While this ficitonal child displays extraordinary skill with the Internet and technology, any of us who have been around teens lately know that it’s not necessary so far-fetched. So, imagine 15 years from now when this child is an assistant professor somewhere and publishing her research in the same style, as multimedia documents. What type of scholarly publications will need to exist to present such “essays”? What type of assistance will such faculty need from a university? Certainly there will need to be some level of technical assistance, though future faculty are more likely to be tech savvy than today’s faculty. Supportive policies regarding non-traditional (i.e., non-print) scholarship will need to be in place. But, perhaps, as much as anything, support for content will be one of the most critical aspects of digital scholarship. Future scholars will need to easily search and utilize the intellectual content that is maintained within digital libraries.

Libraries make digital scholarship possible but only if the content can be re-purposed by the scholar. Take the word “digital” out of the previous sentence and the sentence describes a significant function of the research library. Traditional libraries have made scholarship through fair use that utilizes a standard method of citations and footnotes. Through the Creative Commons, Lessig is trying to build a method of attribution for digital content that is not encumbered by restrictive digital rights. While all the parameters and methodologies for specifying attribution of content via fair use are not yet in place, developers of digital libraries should be thinking about how to implement such technical features into their systems.

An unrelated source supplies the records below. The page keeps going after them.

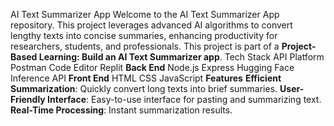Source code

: AI Text Summarizer App
Welcome to the AI Text Summarizer App repository. This project leverages advanced AI algorithms to convert lengthy texts into concise summaries, enhancing productivity for researchers, students, and professionals. This project is part of a  **Project-Based Learning: Build an AI Text Summarizer app**.
Tech Stack
API Platform
Postman
Code Editor
Replit
**Back End**
Node.js
Express
Hugging Face Inference API
**Front End**
HTML
CSS
JavaScript
**Features**
**Efficient Summarization**: Quickly convert long texts into brief summaries.
**User-Friendly Interface**: Easy-to-use interface for pasting and summarizing text.
**Real-Time Processing**: Instant summarization results.

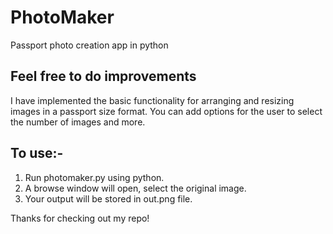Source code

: # PhotoMaker
Passport photo creation app in python

## Feel free to do improvements

I have implemented the basic functionality for arranging and resizing images in a passport size format. You can add options for the user to select the number of images and more. 

## To use:-

1. Run photomaker.py using python. 
2. A browse window will open, select the original image.
3. Your output will be stored in out.png file.

Thanks for checking out my repo!
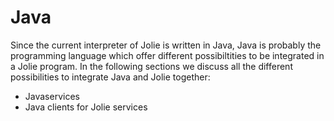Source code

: # Java
Since the current interpreter of Jolie is written in Java, Java is probably the programming language which offer different possibiltities to be integrated in a Jolie program.
In the following sections we discuss all the different possibilities to integrate Java and Jolie together:
* Javaservices
* Java clients for Jolie services
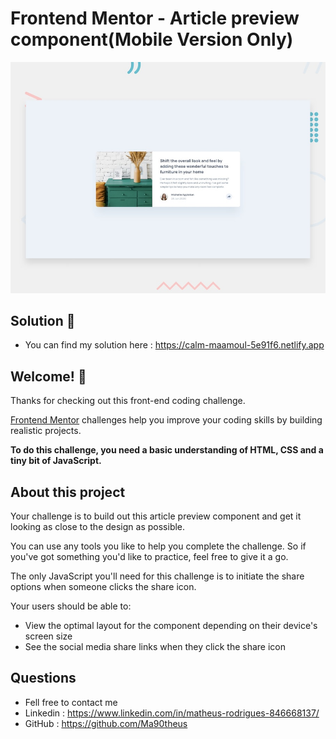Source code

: # Frontend Mentor - Article preview component(Mobile Version Only)

![Design preview for the Article preview component coding challenge](./design/desktop-preview.jpg)

## Solution :vulcan_salute:
- You can find my solution here : https://calm-maamoul-5e91f6.netlify.app

## Welcome! 👋

Thanks for checking out this front-end coding challenge.

[Frontend Mentor](https://www.frontendmentor.io) challenges help you improve your coding skills by building realistic projects.

**To do this challenge, you need a basic understanding of HTML, CSS and a tiny bit of JavaScript.**

## About this project

Your challenge is to build out this article preview component and get it looking as close to the design as possible.

You can use any tools you like to help you complete the challenge. So if you've got something you'd like to practice, feel free to give it a go.

The only JavaScript you'll need for this challenge is to initiate the share options when someone clicks the share icon.

Your users should be able to: 

- View the optimal layout for the component depending on their device's screen size
- See the social media share links when they click the share icon

## Questions
- Fell free to contact me
- Linkedin : https://www.linkedin.com/in/matheus-rodrigues-846668137/
- GitHub : https://github.com/Ma90theus

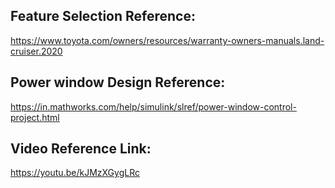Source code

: ## Feature Selection Reference:
https://www.toyota.com/owners/resources/warranty-owners-manuals.land-cruiser.2020

## Power window Design Reference:
https://in.mathworks.com/help/simulink/slref/power-window-control-project.html

## Video Reference Link:
https://youtu.be/kJMzXGygLRc

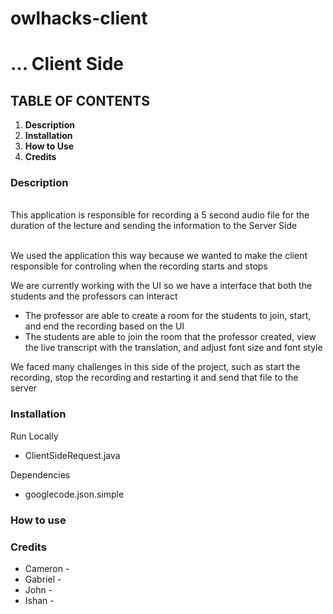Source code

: # owlhacks-client
<h1> ... Client Side </h1>

<h2><b>TABLE OF CONTENTS</b></h2>
<ol>
<li><b>Description</b></li>
<li><b>Installation</b></li>
<li><b>How to Use</b></li>
<li><b>Credits</b></li>
</ol>

<h3>Description</h3>
 <br>This application is responsible for recording a 5 second audio file for the duration of the lecture and sending the information to the Server Side</br>
 
 <br>We used the application this way because we wanted to make the client responsible for controling when the recording starts and stops</br>
 
 We are currently working with the UI so we have a interface that both the students and the professors can interact
 <ul>
 <li>The professor are able to create a room for the students to join, start, and end the recording based on the UI</li>
 <li>The students are able to join the room that the professor created, view the live transcript with the translation, and adjust font size and font style</li>
 </ul>
 
 We faced many challenges in this side of the project, such as start the recording, stop the recording and restarting it and send that file to the server 
 
 <h3>Installation</h3>
 
 Run Locally
 <ul>
<li>ClientSideRequest.java</li>
</ul>
Dependencies
<ul>
<li>googlecode.json.simple</li>
</ul>

<h3>How to use</h3>


<h3>Credits</h3>
<ul>
<li>Cameron - </li>
<li>Gabriel - </li>
<li>John - </li>
<li>Ishan - </li>
</ul>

Archives, digital libraries, public domain, & copyfraud

While most content in digital libraries is in the public domain, many archives and libraries have placed unnecessary restrictions that limit the use of those materials. Some of these practices are based on traditional archival policies of requiring permissions for reproduction and the payment of usage fees. In a speech to the Society of American Archivists Peter Hirtle addresses the economic potential of archival collections while urging archivists to balance funding needs with the core value of making materials available to researchers. Most of the institutions that have carried over the practice of permission requirements and usage fees for digital content likely have done so without questioning the implications for digital scholarship.

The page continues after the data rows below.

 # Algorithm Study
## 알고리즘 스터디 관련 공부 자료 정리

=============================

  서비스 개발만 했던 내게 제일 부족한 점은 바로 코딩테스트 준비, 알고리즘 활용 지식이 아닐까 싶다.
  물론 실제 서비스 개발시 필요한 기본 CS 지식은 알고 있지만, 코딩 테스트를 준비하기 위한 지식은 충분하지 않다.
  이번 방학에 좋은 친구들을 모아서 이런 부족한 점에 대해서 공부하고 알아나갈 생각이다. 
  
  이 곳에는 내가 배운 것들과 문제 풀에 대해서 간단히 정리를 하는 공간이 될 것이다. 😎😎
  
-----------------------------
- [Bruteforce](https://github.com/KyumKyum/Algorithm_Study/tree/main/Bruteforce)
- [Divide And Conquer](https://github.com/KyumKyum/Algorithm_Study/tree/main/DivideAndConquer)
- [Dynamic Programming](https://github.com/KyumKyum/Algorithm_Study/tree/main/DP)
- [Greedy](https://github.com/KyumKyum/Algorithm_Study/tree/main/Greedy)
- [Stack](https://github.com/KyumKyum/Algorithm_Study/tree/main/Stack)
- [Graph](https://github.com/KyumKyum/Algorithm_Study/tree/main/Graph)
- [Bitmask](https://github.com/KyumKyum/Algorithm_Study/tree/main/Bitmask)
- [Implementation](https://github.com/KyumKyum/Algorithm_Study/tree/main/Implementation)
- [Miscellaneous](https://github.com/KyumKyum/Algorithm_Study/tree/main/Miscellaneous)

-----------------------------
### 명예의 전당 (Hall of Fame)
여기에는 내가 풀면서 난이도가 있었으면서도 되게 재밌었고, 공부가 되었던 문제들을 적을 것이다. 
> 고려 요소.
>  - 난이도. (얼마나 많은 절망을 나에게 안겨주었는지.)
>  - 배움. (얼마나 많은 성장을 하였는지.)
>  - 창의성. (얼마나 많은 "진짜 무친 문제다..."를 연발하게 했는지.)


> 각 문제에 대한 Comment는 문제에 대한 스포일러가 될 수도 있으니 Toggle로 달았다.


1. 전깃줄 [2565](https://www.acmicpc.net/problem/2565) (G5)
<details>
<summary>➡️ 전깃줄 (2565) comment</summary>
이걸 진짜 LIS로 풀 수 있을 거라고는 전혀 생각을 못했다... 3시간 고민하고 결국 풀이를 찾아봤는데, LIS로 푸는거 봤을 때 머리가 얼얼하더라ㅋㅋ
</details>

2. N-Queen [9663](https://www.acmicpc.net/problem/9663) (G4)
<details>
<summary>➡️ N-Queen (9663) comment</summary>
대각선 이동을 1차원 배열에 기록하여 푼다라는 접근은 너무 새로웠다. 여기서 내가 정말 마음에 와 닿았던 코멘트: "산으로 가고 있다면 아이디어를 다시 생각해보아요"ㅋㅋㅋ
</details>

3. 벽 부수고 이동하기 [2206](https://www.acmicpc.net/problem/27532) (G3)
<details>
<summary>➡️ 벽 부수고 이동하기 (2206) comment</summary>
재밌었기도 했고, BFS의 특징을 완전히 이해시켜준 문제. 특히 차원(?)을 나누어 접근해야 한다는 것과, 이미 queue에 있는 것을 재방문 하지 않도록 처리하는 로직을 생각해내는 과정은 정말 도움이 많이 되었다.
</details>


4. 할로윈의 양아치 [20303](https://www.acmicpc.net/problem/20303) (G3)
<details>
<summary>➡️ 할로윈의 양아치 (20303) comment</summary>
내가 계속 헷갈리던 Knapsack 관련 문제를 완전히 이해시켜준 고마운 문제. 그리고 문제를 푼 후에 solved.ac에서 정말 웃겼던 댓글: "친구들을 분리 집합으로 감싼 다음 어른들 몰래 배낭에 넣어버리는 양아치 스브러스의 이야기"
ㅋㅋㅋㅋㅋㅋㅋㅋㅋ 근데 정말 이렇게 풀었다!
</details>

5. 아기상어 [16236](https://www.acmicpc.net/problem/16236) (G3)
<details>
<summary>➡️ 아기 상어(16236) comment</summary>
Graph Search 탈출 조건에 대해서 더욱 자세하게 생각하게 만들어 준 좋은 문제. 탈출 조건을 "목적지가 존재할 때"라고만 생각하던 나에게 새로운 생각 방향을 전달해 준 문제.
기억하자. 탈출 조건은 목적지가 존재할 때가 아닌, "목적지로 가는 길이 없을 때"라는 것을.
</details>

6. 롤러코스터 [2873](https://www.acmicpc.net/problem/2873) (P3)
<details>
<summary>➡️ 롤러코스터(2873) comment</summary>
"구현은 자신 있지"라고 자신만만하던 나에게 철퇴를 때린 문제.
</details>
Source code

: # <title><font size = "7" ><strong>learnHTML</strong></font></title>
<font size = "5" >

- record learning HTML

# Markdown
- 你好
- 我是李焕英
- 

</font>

Hirtle identifies that a level of quasi-copyright has emerged among archives which place restrictions based on their physical ownership of material. Brooklyn Law School professor Jason Mazzone refers to this practice as copyfraud. Even without copyright some libraries have implemented licensing agreements based on state contract law via their Web sites that restrict the use of content in digital libraries. While the legality of these agreements is questionable and may vary from state to state, it’s an unnecessary impediment towards the full realization of digital scholarship. The implications of traditional archival policies towards usage of content should be re-examined unless digital libraries are to remain view-only repositories.

Passive digital libraries

In an Educause article David Seaman described today’s digital libraries as only providing users with a “passive engagement” with content:

Libraries create high-quality digital masters for long-term preservation and reuse but then typically expose only one view of a file to the user, in one particular search-and-display software package. This serves one type of need but underserves others, reducing options for the reshaping and combining of content by teachers, librarians, and other users.

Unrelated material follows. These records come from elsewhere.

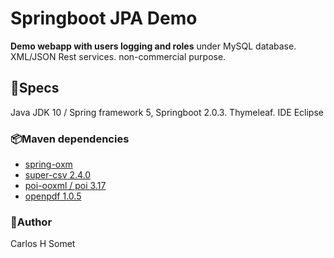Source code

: # Springboot JPA Demo

**Demo webapp with users logging and roles** under MySQL database. XML/JSON Rest services.
non-commercial purpose.


## 📝Specs 
Java JDK 10 / Spring framework 5, Springboot 2.0.3. Thymeleaf.
IDE Eclipse


### 📦Maven dependencies

- [spring-oxm](https://mvnrepository.com/artifact/org.springframework/spring-oxm/5.0.8.RELEASE)
- [super-csv 2.4.0](https://github.com/super-csv/super-csv)
- [poi-ooxml / poi 3.17](https://mvnrepository.com/artifact/org.apache.poi/poi-ooxml/3.17)
- [openpdf 1.0.5](https://github.com/LibrePDF/OpenPDF)

### 👤Author
Carlos H Somet
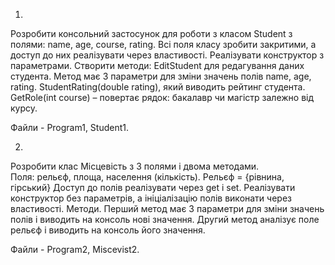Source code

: 1.
Розробити консольний застосунок для роботи з класом  Student  з полями: name, age, course, rating.
Всі поля класу зробити закритими, а доступ до них реалізувати через властивості. Реалізувати конструктор з параметрами. 
Створити методи:
EditStudent для редагування даних студента.  Метод має 3 параметри для зміни значень полів name, age, rating.
StudentRating(double rating), який виводить рейтинг студента.
GetRole(int course) – повертає рядок: бакалавр чи магістр залежно від курсу.

Файли - Program1, Student1.


2.
Розробити клас Місцевість з 3 полями і двома методами.  
Поля: рельєф, площа, населення (кількість).
Рельєф = {рівнина, гірський}
Доступ  до полів реалізувати через get i set. Реалізувати конструктор без параметрів, а ініціалізацію полів виконати через властивості.
Методи.
Перший метод  має 3 параметри для зміни значень полів і виводить на консоль нові значення.
Другий метод  аналізує поле рельєф і виводить на консоль його значення.

Файли - Program2, Miscevist2.
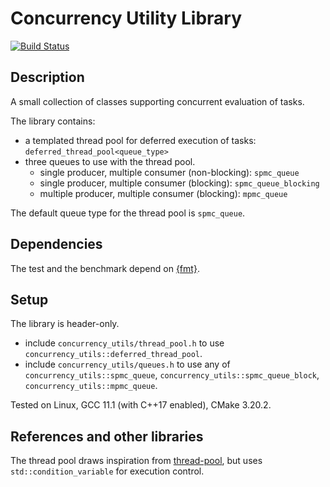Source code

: 
# Concurrency Utility Library

[![Build Status](https://travis-ci.com/flubbe/concurrency_utils.svg?branch=main)](https://travis-ci.com/flubbe/concurrency_utils)

## Description

A small collection of classes supporting concurrent evaluation of tasks. 

The library contains:
 - a templated thread pool for deferred execution of tasks: `deferred_thread_pool<queue_type>`
 - three queues to use with the thread pool.
    - single producer, multiple consumer (non-blocking): `spmc_queue`
    - single producer, multiple consumer (blocking): `spmc_queue_blocking`
    - multiple producer, multiple consumer (blocking): `mpmc_queue`

The default queue type for the thread pool is `spmc_queue`.

## Dependencies

The test and the benchmark depend on [{fmt}](https://github.com/fmtlib/fmt).

## Setup

The library is header-only.
 - include `concurrency_utils/thread_pool.h` to use `concurrency_utils::deferred_thread_pool`.
 - include `concurrency_utils/queues.h` to use any of `concurrency_utils::spmc_queue`, `concurrency_utils::spmc_queue_block`, `concurrency_utils::mpmc_queue`.

Tested on Linux, GCC 11.1 (with C++17 enabled), CMake 3.20.2.
 
## References and other libraries

The thread pool draws inspiration from [thread-pool](https://github.com/bshoshany/thread-pool), but uses `std::condition_variable` for execution control.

The potential to reshape content is a distinctive feature of digital scholarship, though it is currently the most underdeveloped aspect of digital libraries. Seaman refers to content with this recombinant characteristic as malleable.

Malleable content is, in actuality, one of the hallmarks of the traditional library in that libraries allow scholars to build upon the simple concepts of prior research and original source materials. In this sense, through the use of footnotes and citations, all text works can be considered malleable. If scholarship is a scholar’s ability to analyze, contextualize, and enrich the findings of other researchers, then digital libraries must support the scholar’s ability to creatively express these connections through digital media.